[Extracted entries — start]

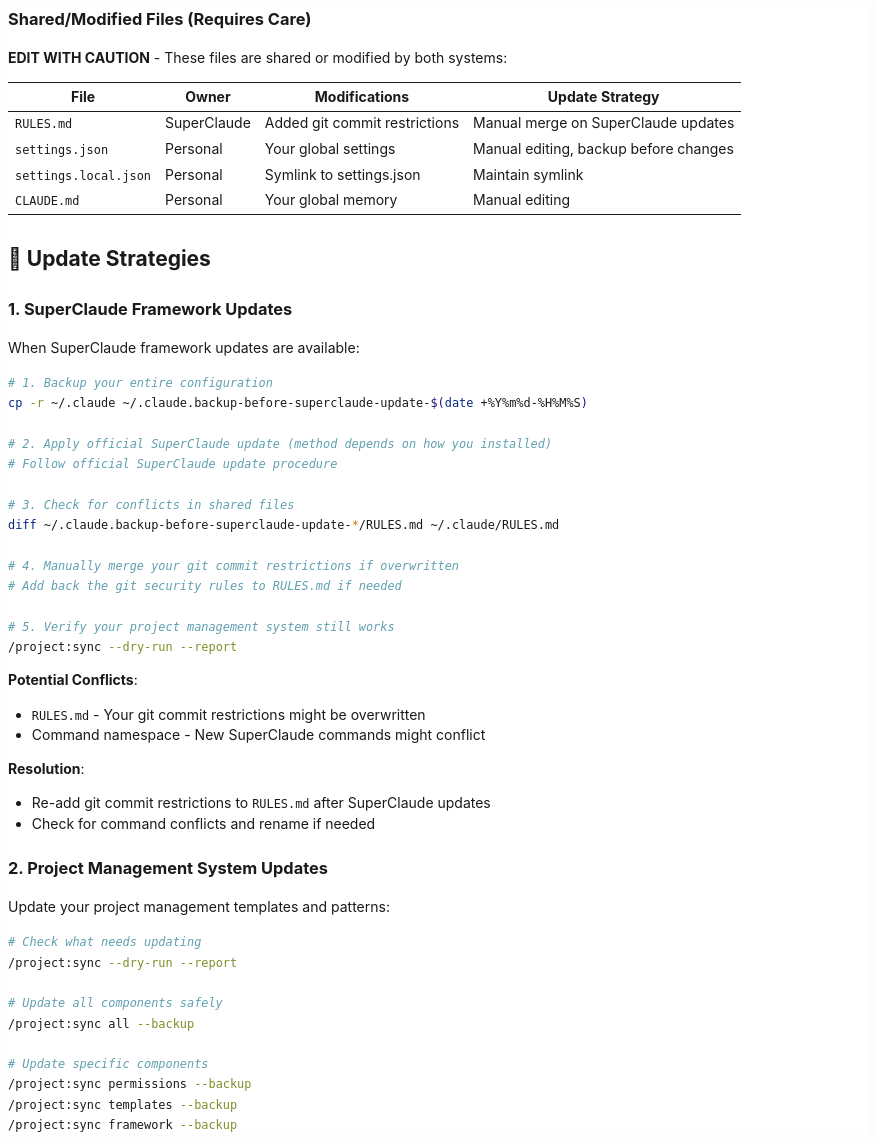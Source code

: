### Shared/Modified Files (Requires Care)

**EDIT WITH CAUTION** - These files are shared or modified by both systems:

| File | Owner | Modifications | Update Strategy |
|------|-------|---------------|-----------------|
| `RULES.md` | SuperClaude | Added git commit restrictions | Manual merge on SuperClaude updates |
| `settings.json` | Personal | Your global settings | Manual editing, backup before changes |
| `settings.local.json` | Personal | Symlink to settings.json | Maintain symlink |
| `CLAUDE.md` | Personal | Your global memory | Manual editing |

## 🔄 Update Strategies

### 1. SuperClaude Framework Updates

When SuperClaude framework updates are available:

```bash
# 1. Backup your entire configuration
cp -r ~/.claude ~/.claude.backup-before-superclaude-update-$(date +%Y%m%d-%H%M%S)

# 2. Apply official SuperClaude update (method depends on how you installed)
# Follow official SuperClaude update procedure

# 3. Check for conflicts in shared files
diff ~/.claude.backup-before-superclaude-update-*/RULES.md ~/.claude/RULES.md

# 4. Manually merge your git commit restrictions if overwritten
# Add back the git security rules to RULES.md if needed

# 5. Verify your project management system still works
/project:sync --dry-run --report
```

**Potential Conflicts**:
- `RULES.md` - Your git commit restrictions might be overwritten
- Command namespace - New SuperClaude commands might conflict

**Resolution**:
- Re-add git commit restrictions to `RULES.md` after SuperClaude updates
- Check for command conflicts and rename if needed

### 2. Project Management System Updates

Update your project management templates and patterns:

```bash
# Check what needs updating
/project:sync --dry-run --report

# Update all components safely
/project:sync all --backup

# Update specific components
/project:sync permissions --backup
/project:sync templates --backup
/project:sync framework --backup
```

[Extracted entries — finish]
[Extracted entries — start]

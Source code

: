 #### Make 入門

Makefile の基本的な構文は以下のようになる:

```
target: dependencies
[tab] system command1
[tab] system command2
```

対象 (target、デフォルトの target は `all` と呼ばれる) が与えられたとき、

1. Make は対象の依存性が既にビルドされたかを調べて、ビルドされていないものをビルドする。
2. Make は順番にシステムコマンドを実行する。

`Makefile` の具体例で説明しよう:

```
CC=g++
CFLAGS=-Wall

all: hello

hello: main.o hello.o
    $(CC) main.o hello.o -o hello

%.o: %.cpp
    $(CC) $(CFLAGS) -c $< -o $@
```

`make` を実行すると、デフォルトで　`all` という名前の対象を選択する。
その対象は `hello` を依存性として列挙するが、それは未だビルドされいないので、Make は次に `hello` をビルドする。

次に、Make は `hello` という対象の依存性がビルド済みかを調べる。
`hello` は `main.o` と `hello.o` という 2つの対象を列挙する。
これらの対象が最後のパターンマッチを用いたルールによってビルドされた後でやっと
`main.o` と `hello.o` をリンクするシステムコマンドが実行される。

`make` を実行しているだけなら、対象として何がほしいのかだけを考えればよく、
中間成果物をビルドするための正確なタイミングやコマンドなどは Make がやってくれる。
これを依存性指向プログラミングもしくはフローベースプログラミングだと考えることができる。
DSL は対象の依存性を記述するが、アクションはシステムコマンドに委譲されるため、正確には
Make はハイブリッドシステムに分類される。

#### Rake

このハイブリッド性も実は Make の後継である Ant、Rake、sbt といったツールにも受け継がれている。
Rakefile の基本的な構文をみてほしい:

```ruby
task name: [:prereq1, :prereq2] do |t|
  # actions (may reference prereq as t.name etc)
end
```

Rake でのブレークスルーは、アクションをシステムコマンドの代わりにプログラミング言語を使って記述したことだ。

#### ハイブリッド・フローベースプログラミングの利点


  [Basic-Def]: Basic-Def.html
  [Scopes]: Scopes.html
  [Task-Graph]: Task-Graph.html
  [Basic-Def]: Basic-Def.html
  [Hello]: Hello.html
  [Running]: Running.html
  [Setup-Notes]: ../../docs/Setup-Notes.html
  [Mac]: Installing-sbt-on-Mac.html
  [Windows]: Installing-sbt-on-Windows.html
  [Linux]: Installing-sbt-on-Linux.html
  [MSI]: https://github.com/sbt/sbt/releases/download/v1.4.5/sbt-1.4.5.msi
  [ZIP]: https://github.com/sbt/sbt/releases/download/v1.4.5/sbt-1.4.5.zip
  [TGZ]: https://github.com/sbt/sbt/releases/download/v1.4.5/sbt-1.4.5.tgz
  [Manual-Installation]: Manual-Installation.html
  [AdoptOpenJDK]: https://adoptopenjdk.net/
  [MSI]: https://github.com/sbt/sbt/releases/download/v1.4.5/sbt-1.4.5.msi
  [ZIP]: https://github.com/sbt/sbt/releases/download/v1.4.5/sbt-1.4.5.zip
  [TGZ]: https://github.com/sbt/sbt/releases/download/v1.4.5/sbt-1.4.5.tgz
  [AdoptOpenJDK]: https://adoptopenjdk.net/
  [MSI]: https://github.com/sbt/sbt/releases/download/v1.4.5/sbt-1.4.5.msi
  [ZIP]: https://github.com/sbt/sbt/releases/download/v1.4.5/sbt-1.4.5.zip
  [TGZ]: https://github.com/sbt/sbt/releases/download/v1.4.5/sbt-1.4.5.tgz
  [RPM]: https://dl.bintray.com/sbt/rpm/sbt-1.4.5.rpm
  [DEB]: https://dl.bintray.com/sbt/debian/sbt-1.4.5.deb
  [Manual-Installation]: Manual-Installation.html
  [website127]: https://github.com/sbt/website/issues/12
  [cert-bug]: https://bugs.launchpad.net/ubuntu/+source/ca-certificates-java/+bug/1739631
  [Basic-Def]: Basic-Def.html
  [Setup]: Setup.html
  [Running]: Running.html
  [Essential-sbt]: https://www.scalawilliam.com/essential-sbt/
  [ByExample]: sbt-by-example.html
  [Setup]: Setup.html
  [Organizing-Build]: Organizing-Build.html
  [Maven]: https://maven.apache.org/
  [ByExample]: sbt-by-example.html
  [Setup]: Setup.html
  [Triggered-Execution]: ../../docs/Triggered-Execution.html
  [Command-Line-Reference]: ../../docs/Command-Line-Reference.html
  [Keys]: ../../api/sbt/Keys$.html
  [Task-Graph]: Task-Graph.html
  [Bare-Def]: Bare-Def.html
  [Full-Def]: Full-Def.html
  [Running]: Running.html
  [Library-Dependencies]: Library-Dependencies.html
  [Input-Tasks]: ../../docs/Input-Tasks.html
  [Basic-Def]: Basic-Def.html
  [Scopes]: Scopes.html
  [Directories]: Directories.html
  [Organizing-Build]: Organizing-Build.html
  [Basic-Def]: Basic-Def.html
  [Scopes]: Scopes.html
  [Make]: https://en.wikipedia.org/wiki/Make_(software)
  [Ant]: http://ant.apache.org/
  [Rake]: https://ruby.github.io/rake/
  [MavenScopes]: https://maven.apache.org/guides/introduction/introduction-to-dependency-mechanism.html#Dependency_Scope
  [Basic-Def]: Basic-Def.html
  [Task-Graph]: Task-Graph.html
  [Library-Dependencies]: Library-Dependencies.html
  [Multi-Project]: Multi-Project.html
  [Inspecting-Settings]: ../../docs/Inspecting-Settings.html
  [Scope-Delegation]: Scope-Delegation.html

[Extracted entries — finish]
[Extracted entries — start]

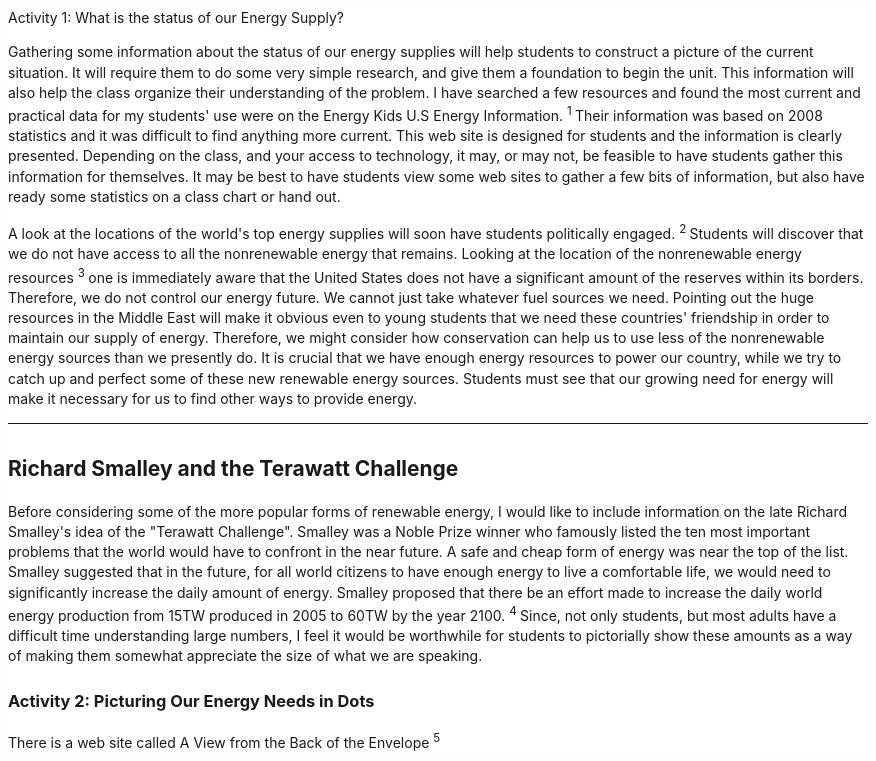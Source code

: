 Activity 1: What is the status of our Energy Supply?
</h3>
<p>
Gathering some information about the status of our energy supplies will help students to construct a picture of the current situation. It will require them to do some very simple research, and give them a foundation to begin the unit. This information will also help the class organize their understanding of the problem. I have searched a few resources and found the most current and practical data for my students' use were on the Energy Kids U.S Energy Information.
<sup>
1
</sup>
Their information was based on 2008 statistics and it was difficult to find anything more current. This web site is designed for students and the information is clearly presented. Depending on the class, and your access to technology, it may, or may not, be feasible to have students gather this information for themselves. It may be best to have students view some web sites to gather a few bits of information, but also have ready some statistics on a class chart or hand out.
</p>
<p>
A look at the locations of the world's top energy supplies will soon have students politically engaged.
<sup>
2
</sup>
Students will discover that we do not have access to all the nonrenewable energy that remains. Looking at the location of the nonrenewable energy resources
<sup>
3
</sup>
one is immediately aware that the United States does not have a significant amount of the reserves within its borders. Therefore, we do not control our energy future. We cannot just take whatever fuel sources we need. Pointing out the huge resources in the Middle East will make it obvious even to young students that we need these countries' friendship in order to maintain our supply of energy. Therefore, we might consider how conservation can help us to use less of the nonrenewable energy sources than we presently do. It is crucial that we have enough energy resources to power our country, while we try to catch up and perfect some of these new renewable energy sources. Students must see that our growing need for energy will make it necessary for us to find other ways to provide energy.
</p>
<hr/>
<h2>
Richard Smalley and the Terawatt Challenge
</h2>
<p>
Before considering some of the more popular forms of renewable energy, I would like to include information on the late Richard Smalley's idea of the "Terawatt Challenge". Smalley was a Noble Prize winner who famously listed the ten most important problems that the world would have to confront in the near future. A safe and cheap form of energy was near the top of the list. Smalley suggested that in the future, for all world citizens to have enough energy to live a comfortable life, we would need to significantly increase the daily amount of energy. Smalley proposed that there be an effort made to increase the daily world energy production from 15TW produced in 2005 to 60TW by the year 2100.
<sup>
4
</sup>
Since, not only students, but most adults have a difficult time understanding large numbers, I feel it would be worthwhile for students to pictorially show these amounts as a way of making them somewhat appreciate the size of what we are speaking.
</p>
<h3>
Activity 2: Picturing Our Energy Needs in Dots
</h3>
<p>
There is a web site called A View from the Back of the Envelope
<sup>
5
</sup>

[Extracted entries — finish]

Assignment: Using the data above, return every line that contains the string "resources".

Written reply:
Gathering some information about the status of our energy supplies will help students to construct a picture of the current situation. It will require them to do some very simple research, and give them a foundation to begin the unit. This information will also help the class organize their understanding of the problem. I have searched a few resources and found the most current and practical data for my students' use were on the Energy Kids U.S Energy Information.
Students will discover that we do not have access to all the nonrenewable energy that remains. Looking at the location of the nonrenewable energy resources
one is immediately aware that the United States does not have a significant amount of the reserves within its borders. Therefore, we do not control our energy future. We cannot just take whatever fuel sources we need. Pointing out the huge resources in the Middle East will make it obvious even to young students that we need these countries' friendship in order to maintain our supply of energy. Therefore, we might consider how conservation can help us to use less of the nonrenewable energy sources than we presently do. It is crucial that we have enough energy resources to power our country, while we try to catch up and perfect some of these new renewable energy sources. Students must see that our growing need for energy will make it necessary for us to find other ways to provide energy.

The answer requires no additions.